LinkedIn Corp. rose 8.6 percent after third-quarter sales exceeded estimates. GoPro Inc. jumped 16 percent after its prediction for fourth-quarter profit surpassed analysts’ projections. Starbucks Corp. fell 3.7 percent after posting disappointing quarterly revenue. Citigroup Inc. lost 0.1 percent after saying it took a $600 million legal charge.
Standard & Poor’s 500 Index futures expiring in December advanced 1 percent to 2,008.20 at 8:40 a.m. in New York. Futures on the Dow Jones Industrial Average rallied 169 points, or 1 percent, to 17,283.

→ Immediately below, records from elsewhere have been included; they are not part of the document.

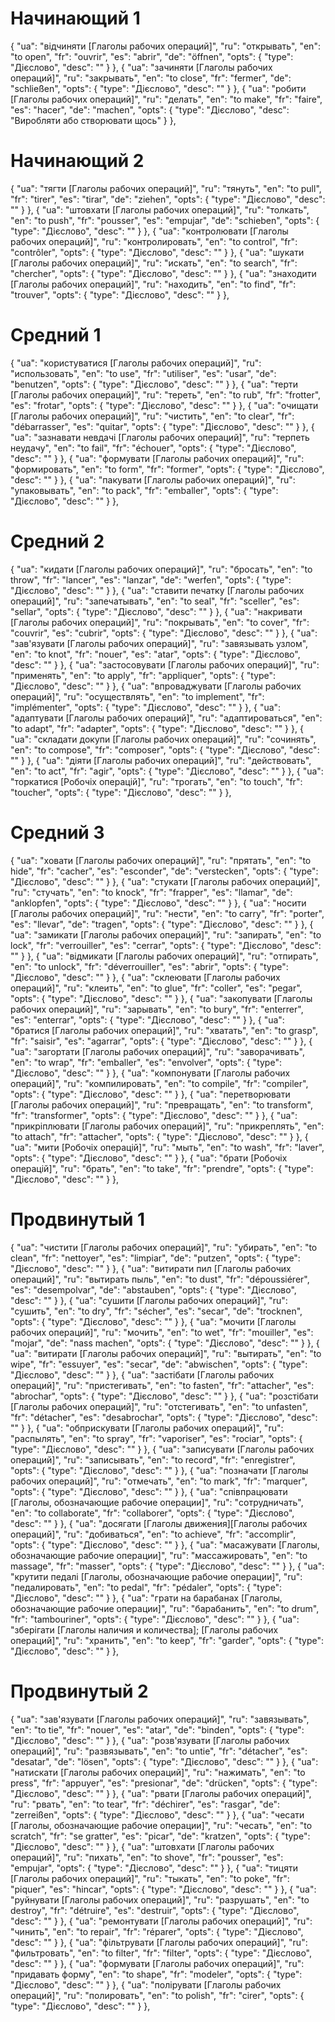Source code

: # Начинающий 1

{
"ua": "відчиняти [Глаголы рабочих операций]",
"ru": "открывать",
"en": "to open",
"fr": "ouvrir",
"es": "abrir",
"de": "öffnen",
"opts": {
"type": "Дієслово",
"desc": ""
}
},
{
"ua": "зачиняти [Глаголы рабочих операций]",
"ru": "закрывать",
"en": "to close",
"fr": "fermer",
"de": "schließen",
"opts": {
"type": "Дієслово",
"desc": ""
}
},
{
"ua": "робити [Глаголы рабочих операций]",
"ru": "делать",
"en": "to make",
"fr": "faire",
"es": "hacer",
"de": "machen",
"opts": {
"type": "Дієслово",
"desc": "Виробляти або створювати щось"
}
},

# Начинающий 2

{
"ua": "тягти [Глаголы рабочих операций]",
"ru": "тянуть",
"en": "to pull",
"fr": "tirer",
"es": "tirar",
"de": "ziehen",
"opts": {
"type": "Дієслово",
"desc": ""
}
},
{
"ua": "штовхати [Глаголы рабочих операций]",
"ru": "толкать",
"en": "to push",
"fr": "pousser",
"es": "empujar",
"de": "schieben",
"opts": {
"type": "Дієслово",
"desc": ""
}
},
{
"ua": "контролювати [Глаголы рабочих операций]",
"ru": "контролировать",
"en": "to control",
"fr": "contrôler",
"opts": {
"type": "Дієслово",
"desc": ""
}
},
{
"ua": "шукати [Глаголы рабочих операций]",
"ru": "искать",
"en": "to search",
"fr": "chercher",
"opts": {
"type": "Дієслово",
"desc": ""
}
},
{
"ua": "знаходити [Глаголы рабочих операций]",
"ru": "находить",
"en": "to find",
"fr": "trouver",
"opts": {
"type": "Дієслово",
"desc": ""
}
},

# Средний 1

{
"ua": "користуватися [Глаголы рабочих операций]",
"ru": "использовать",
"en": "to use",
"fr": "utiliser",
"es": "usar",
"de": "benutzen",
"opts": {
"type": "Дієслово",
"desc": ""
}
},
{
"ua": "терти [Глаголы рабочих операций]",
"ru": "тереть",
"en": "to rub",
"fr": "frotter",
"es": "frotar",
"opts": {
"type": "Дієслово",
"desc": ""
}
},
{
"ua": "очищати [Глаголы рабочих операций]",
"ru": "чистить",
"en": "to clear",
"fr": "débarrasser",
"es": "quitar",
"opts": {
"type": "Дієслово",
"desc": ""
}
},
{
"ua": "зазнавати невдачі [Глаголы рабочих операций]",
"ru": "терпеть неудачу",
"en": "to fail",
"fr": "échouer",
"opts": {
"type": "Дієслово",
"desc": ""
}
},
{
"ua": "формувати [Глаголы рабочих операций]",
"ru": "формировать",
"en": "to form",
"fr": "former",
"opts": {
"type": "Дієслово",
"desc": ""
}
},
{
"ua": "пакувати [Глаголы рабочих операций]",
"ru": "упаковывать",
"en": "to pack",
"fr": "emballer",
"opts": {
"type": "Дієслово",
"desc": ""
}
},

# Средний 2

{
"ua": "кидати [Глаголы рабочих операций]",
"ru": "бросать",
"en": "to throw",
"fr": "lancer",
"es": "lanzar",
"de": "werfen",
"opts": {
"type": "Дієслово",
"desc": ""
}
},
{
"ua": "ставити печатку [Глаголы рабочих операций]",
"ru": "запечатывать",
"en": "to seal",
"fr": "sceller",
"es": "sellar",
"opts": {
"type": "Дієслово",
"desc": ""
}
},
{
"ua": "накривати [Глаголы рабочих операций]",
"ru": "покрывать",
"en": "to cover",
"fr": "couvrir",
"es": "cubrir",
"opts": {
"type": "Дієслово",
"desc": ""
}
},
{
"ua": "зав'язувати [Глаголы рабочих операций]",
"ru": "завязывать узлом",
"en": "to knot",
"fr": "nouer",
"es": "atar",
"opts": {
"type": "Дієслово",
"desc": ""
}
},
{
"ua": "застосовувати [Глаголы рабочих операций]",
"ru": "применять",
"en": "to apply",
"fr": "appliquer",
"opts": {
"type": "Дієслово",
"desc": ""
}
},
{
"ua": "впроваджувати [Глаголы рабочих операций]",
"ru": "осуществлять",
"en": "to implement",
"fr": "implémenter",
"opts": {
"type": "Дієслово",
"desc": ""
}
},
{
"ua": "адаптувати [Глаголы рабочих операций]",
"ru": "адаптироваться",
"en": "to adapt",
"fr": "adapter",
"opts": {
"type": "Дієслово",
"desc": ""
}
},
{
"ua": "складати докупи [Глаголы рабочих операций]",
"ru": "сочинять",
"en": "to compose",
"fr": "composer",
"opts": {
"type": "Дієслово",
"desc": ""
}
},
{
"ua": "діяти [Глаголы рабочих операций]",
"ru": "действовать",
"en": "to act",
"fr": "agir",
"opts": {
"type": "Дієслово",
"desc": ""
}
},
{
"ua": "торкатися [Робочіх операцій]",
"ru": "трогать",
"en": "to touch",
"fr": "toucher",
"opts": {
"type": "Дієслово",
"desc": ""
}
},

# Средний 3

{
"ua": "ховати [Глаголы рабочих операций]",
"ru": "прятать",
"en": "to hide",
"fr": "cacher",
"es": "esconder",
"de": "verstecken",
"opts": {
"type": "Дієслово",
"desc": ""
}
},
{
"ua": "стукати [Глаголы рабочих операций]",
"ru": "стучать",
"en": "to knock",
"fr": "frapper",
"es": "llamar",
"de": "anklopfen",
"opts": {
"type": "Дієслово",
"desc": ""
}
},
{
"ua": "носити [Глаголы рабочих операций]",
"ru": "нести",
"en": "to carry",
"fr": "porter",
"es": "llevar",
"de": "tragen",
"opts": {
"type": "Дієслово",
"desc": ""
}
},
{
"ua": "замикати [Глаголы рабочих операций]",
"ru": "запирать",
"en": "to lock",
"fr": "verrouiller",
"es": "cerrar",
"opts": {
"type": "Дієслово",
"desc": ""
}
},
{
"ua": "відмикати [Глаголы рабочих операций]",
"ru": "отпирать",
"en": "to unlock",
"fr": "déverrouiller",
"es": "abrir",
"opts": {
"type": "Дієслово",
"desc": ""
}
},
{
"ua": "склеювати [Глаголы рабочих операций]",
"ru": "клеить",
"en": "to glue",
"fr": "coller",
"es": "pegar",
"opts": {
"type": "Дієслово",
"desc": ""
}
},
{
"ua": "закопувати [Глаголы рабочих операций]",
"ru": "зарывать",
"en": "to bury",
"fr": "enterrer",
"es": "enterrar",
"opts": {
"type": "Дієслово",
"desc": ""
}
},
{
"ua": "братися [Глаголы рабочих операций]",
"ru": "хватать",
"en": "to grasp",
"fr": "saisir",
"es": "agarrar",
"opts": {
"type": "Дієслово",
"desc": ""
}
},
{
"ua": "загортати [Глаголы рабочих операций]",
"ru": "заворачивать",
"en": "to wrap",
"fr": "emballer",
"es": "envolver",
"opts": {
"type": "Дієслово",
"desc": ""
}
},
{
"ua": "компонувати [Глаголы рабочих операций]",
"ru": "компилировать",
"en": "to compile",
"fr": "compiler",
"opts": {
"type": "Дієслово",
"desc": ""
}
},
{
"ua": "перетворювати [Глаголы рабочих операций]",
"ru": "превращать",
"en": "to transform",
"fr": "transformer",
"opts": {
"type": "Дієслово",
"desc": ""
}
},
{
"ua": "прикріплювати [Глаголы рабочих операций]",
"ru": "прикреплять",
"en": "to attach",
"fr": "attacher",
"opts": {
"type": "Дієслово",
"desc": ""
}
},
{
"ua": "мити [Робочіх операцій]",
"ru": "мыть",
"en": "to wash",
"fr": "laver",
"opts": {
"type": "Дієслово",
"desc": ""
}
},
{
"ua": "брати [Робочіх операцій]",
"ru": "брать",
"en": "to take",
"fr": "prendre",
"opts": {
"type": "Дієслово",
"desc": ""
}
},

# Продвинутый 1

{
"ua": "чистити [Глаголы рабочих операций]",
"ru": "убирать",
"en": "to clean",
"fr": "nettoyer",
"es": "limpiar",
"de": "putzen",
"opts": {
"type": "Дієслово",
"desc": ""
}
},
{
"ua": "витирати пил [Глаголы рабочих операций]",
"ru": "вытирать пыль",
"en": "to dust",
"fr": "dépoussiérer",
"es": "desempolvar",
"de": "abstauben",
"opts": {
"type": "Дієслово",
"desc": ""
}
},
{
"ua": "сушити [Глаголы рабочих операций]",
"ru": "сушить",
"en": "to dry",
"fr": "sécher",
"es": "secar",
"de": "trocknen",
"opts": {
"type": "Дієслово",
"desc": ""
}
},
{
"ua": "мочити [Глаголы рабочих операций]",
"ru": "мочить",
"en": "to wet",
"fr": "mouiller",
"es": "mojar",
"de": "nass machen",
"opts": {
"type": "Дієслово",
"desc": ""
}
},
{
"ua": "витирати [Глаголы рабочих операций]",
"ru": "вытирать",
"en": "to wipe",
"fr": "essuyer",
"es": "secar",
"de": "abwischen",
"opts": {
"type": "Дієслово",
"desc": ""
}
},
{
"ua": "застібати [Глаголы рабочих операций]",
"ru": "пристегивать",
"en": "to fasten",
"fr": "attacher",
"es": "abrochar",
"opts": {
"type": "Дієслово",
"desc": ""
}
},
{
"ua": "розстібати [Глаголы рабочих операций]",
"ru": "отстегивать",
"en": "to unfasten",
"fr": "détacher",
"es": "desabrochar",
"opts": {
"type": "Дієслово",
"desc": ""
}
},
{
"ua": "обприскувати [Глаголы рабочих операций]",
"ru": "распылять",
"en": "to spray",
"fr": "vaporiser",
"es": "rociar",
"opts": {
"type": "Дієслово",
"desc": ""
}
},
{
"ua": "записувати [Глаголы рабочих операций]",
"ru": "записывать",
"en": "to record",
"fr": "enregistrer",
"opts": {
"type": "Дієслово",
"desc": ""
}
},
{
"ua": "позначати [Глаголы рабочих операций]",
"ru": "отмечать",
"en": "to mark",
"fr": "marquer",
"opts": {
"type": "Дієслово",
"desc": ""
}
},
{
"ua": "співпрацювати [Глаголы, обозначающие рабочие операции]",
"ru": "сотрудничать",
"en": "to collaborate",
"fr": "collaborer",
"opts": {
"type": "Дієслово",
"desc": ""
}
},
{
"ua": "досягати [Глаголы движения][Глаголы рабочих операций]",
"ru": "добиваться",
"en": "to achieve",
"fr": "accomplir",
"opts": {
"type": "Дієслово",
"desc": ""
}
},
{
"ua": "масажувати [Глаголы, обозначающие рабочие операции]",
"ru": "массажировать",
"en": "to massage",
"fr": "masser",
"opts": {
"type": "Дієслово",
"desc": ""
}
},
{
"ua": "крутити педалі [Глаголы, обозначающие рабочие операции]",
"ru": "педалировать",
"en": "to pedal",
"fr": "pédaler",
"opts": {
"type": "Дієслово",
"desc": ""
}
},
{
"ua": "грати на барабанах [Глаголы, обозначающие рабочие операции]",
"ru": "барабанить",
"en": "to drum",
"fr": "tambouriner",
"opts": {
"type": "Дієслово",
"desc": ""
}
},
{
"ua": "зберігати [Глаголы наличия и количества]; [Глаголы рабочих операций]",
"ru": "хранить",
"en": "to keep",
"fr": "garder",
"opts": {
"type": "Дієслово",
"desc": ""
}
},

# Продвинутый 2

{
"ua": "зав'язувати [Глаголы рабочих операций]",
"ru": "завязывать",
"en": "to tie",
"fr": "nouer",
"es": "atar",
"de": "binden",
"opts": {
"type": "Дієслово",
"desc": ""
}
},
{
"ua": "розв'язувати [Глаголы рабочих операций]",
"ru": "развязывать",
"en": "to untie",
"fr": "détacher",
"es": "desatar",
"de": "lösen",
"opts": {
"type": "Дієслово",
"desc": ""
}
},
{
"ua": "натискати [Глаголы рабочих операций]",
"ru": "нажимать",
"en": "to press",
"fr": "appuyer",
"es": "presionar",
"de": "drücken",
"opts": {
"type": "Дієслово",
"desc": ""
}
},
{
"ua": "рвати [Глаголы рабочих операций]",
"ru": "рвать",
"en": "to tear",
"fr": "déchirer",
"es": "rasgar",
"de": "zerreißen",
"opts": {
"type": "Дієслово",
"desc": ""
}
},
{
"ua": "чесати [Глаголы, обозначающие рабочие операции]",
"ru": "чесать",
"en": "to scratch",
"fr": "se gratter",
"es": "picar",
"de": "kratzen",
"opts": {
"type": "Дієслово",
"desc": ""
}
},
{
"ua": "штовхати [Глаголы рабочих операций]",
"ru": "пихать",
"en": "to shove",
"fr": "pousser",
"es": "empujar",
"opts": {
"type": "Дієслово",
"desc": ""
}
},
{
"ua": "тицяти [Глаголы рабочих операций]",
"ru": "тыкать",
"en": "to poke",
"fr": "piquer",
"es": "hincar",
"opts": {
"type": "Дієслово",
"desc": ""
}
},
{
"ua": "руйнувати [Глаголы рабочих операций]",
"ru": "разрушать",
"en": "to destroy",
"fr": "détruire",
"es": "destruir",
"opts": {
"type": "Дієслово",
"desc": ""
}
},
{
"ua": "ремонтувати [Глаголы рабочих операций]",
"ru": "чинить",
"en": "to repair",
"fr": "réparer",
"opts": {
"type": "Дієслово",
"desc": ""
}
},
{
"ua": "фільтрувати [Глаголы рабочих операций]",
"ru": "фильтровать",
"en": "to filter",
"fr": "filter",
"opts": {
"type": "Дієслово",
"desc": ""
}
},
{
"ua": "формувати [Глаголы рабочих операций]",
"ru": "придавать форму",
"en": "to shape",
"fr": "modeler",
"opts": {
"type": "Дієслово",
"desc": ""
}
},
{
"ua": "полірувати [Глаголы рабочих операций]",
"ru": "полировать",
"en": "to polish",
"fr": "cirer",
"opts": {
"type": "Дієслово",
"desc": ""
}
},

“The way markets are reacting, it certainly looks like news of Japan boosting stimulus was unexpected,” Kully Samra, who manages U.K. clients for Charles Schwab Corp. in London, said by phone. His firm oversees about $2.4 trillion. “Japan’s pension fund is increasing allocation to equities and that’s helping markets today. The U.S. economy looks fine, it’s the picture outside the U.S. that was concerning. Hopefully, Japan’s stimulus helps to increase global growth.”
Japan’s Government Pension Investment Fund said it will put half its holdings in local and foreign stocks, double previous levels, and invest in alternative assets. The Bank of Japan raised its annual target for monetary expansion to 80 trillion yen ($724 billion) from as much as 70 trillion yen. The Topix index soared the most in a year, leading a rally in equities around the world.
Better-than-forecast corporate earnings and optimism in economic growth pushed the S&P 500 to within 0.83 percent of its Sept. 18 all-time high of 2,011.36, suggesting the gain implied by futures may be enough to catapult the index to a record when trading starts today.
Equities rose yesterday after data showed the U.S. economy expanded faster than forecast last quarter, signaling growth is strong enough to withstand the end of Federal Reserve bond buying.
Futures pared some of their gains today after data showed consumer spending in the U.S. unexpectedly dropped in September as incomes rose at the slowest pace of the year, indicating the economy will have difficulty.
The S&P 500 tumbled 7.4 percent from its record though Oct. 15 on concerns that Europe will slip into a recession and that growth was slowing in China.
The latest rally began after after Fed Bank of St. Louis President James Bullard said on Oct. 16 that policy makers should consider delaying the end of quantitative easing.